(Dataset records)
★ ★ ★

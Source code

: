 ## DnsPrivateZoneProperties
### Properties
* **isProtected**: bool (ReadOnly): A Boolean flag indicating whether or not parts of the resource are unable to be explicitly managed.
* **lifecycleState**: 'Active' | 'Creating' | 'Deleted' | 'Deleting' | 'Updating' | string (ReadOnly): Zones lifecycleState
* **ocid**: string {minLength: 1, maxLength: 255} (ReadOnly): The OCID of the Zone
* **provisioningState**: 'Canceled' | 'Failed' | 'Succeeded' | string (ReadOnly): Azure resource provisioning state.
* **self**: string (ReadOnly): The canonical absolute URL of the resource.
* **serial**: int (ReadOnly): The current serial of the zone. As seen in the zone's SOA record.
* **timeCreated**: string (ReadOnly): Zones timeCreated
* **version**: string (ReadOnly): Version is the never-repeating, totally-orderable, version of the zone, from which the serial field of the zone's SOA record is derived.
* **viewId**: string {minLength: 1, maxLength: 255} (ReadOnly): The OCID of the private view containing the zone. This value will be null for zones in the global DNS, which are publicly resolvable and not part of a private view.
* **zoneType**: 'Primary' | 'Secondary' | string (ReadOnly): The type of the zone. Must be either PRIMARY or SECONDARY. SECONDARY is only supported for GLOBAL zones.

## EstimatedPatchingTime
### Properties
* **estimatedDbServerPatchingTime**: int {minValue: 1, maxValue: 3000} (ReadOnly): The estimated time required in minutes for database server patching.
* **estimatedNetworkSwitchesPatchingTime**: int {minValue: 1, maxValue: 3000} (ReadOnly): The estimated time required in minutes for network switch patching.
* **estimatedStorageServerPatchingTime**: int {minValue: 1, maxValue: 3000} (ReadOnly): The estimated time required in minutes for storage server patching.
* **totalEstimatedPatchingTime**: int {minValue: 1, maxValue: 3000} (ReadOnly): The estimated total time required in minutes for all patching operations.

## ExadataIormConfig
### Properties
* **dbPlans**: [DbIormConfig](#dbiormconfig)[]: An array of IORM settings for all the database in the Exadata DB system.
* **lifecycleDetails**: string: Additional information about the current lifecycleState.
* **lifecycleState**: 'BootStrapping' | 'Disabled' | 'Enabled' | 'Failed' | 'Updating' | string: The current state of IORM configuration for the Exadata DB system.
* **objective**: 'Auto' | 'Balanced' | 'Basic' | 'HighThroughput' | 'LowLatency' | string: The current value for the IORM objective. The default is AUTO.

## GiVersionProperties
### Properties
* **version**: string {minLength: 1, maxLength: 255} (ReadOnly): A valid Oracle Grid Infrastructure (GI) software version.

★ ★ ★

**Required action:** I need exact copies of the lines from the one holding "## GiVersionProperties" through the end of the records above, and nothing beyond them.

**Answer area:**
## GiVersionProperties
### Properties
* **version**: string {minLength: 1, maxLength: 255} (ReadOnly): A valid Oracle Grid Infrastructure (GI) software version.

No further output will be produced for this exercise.